Fred Murphy, a physiology and neurobiology graduate student and current TA for the course, took the class as an undergraduate before this change in teaching philosophy. For him, the difference is like night and day.
“There’s a light year of difference as far as interaction with students,” he says. “When I took the class it was basic, cut and dry. Now it’s so much more interactive.”
Murphy says that now the practical exams, in which students identify anatomy and physiological features on animal specimens, is made more pertinent by discussions of clinical studies and diseases that can affect these body parts.
What’s more, TAs get specific, hands-on training on teaching methods that they can bring with them to faculty positions, which Murphy says has been especially helpful and rewarding. One TA even plans to submit one of her original teaching tidbits to a peer-reviewed education journal.

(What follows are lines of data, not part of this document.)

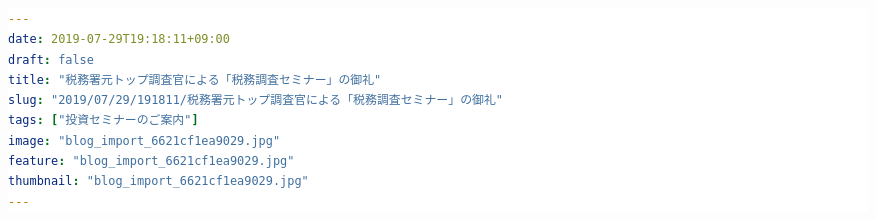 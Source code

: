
 ```yaml
---
date: 2019-07-29T19:18:11+09:00
draft: false
title: "税務署元トップ調査官による「税務調査セミナー」の御礼"
slug: "2019/07/29/191811/税務署元トップ調査官による「税務調査セミナー」の御礼"
tags: ["投資セミナーのご案内"]
image: "blog_import_6621cf1ea9029.jpg"
feature: "blog_import_6621cf1ea9029.jpg"
thumbnail: "blog_import_6621cf1ea9029.jpg"
---
```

After two years of using these techniques, Chen and her colleagues, including Mark Graham at the Yale Center for Scientific Teaching , have preliminary evidence that student perceptions are changing. Compared with students taught in a traditional lecture format, students in the revamped classes report that they’ve gained more practical skills, that their TAs are more helpful to the learning process, and that they have a higher comfort level and willingness to ask for help.
The next obvious step, Chen says, is to determine how the new teaching methods affect student understanding of course material and, as a result, their performance in the course. But perhaps more important, she and her colleagues are also interested in whether this teaching method motivates students to stay engaged in science coursework. And that kind of an outcome could begin to raise the retention rate for science students.
“We’re taking baby steps, but we’re getting there,” she says. “It makes me motivated and really want to make these classes better.”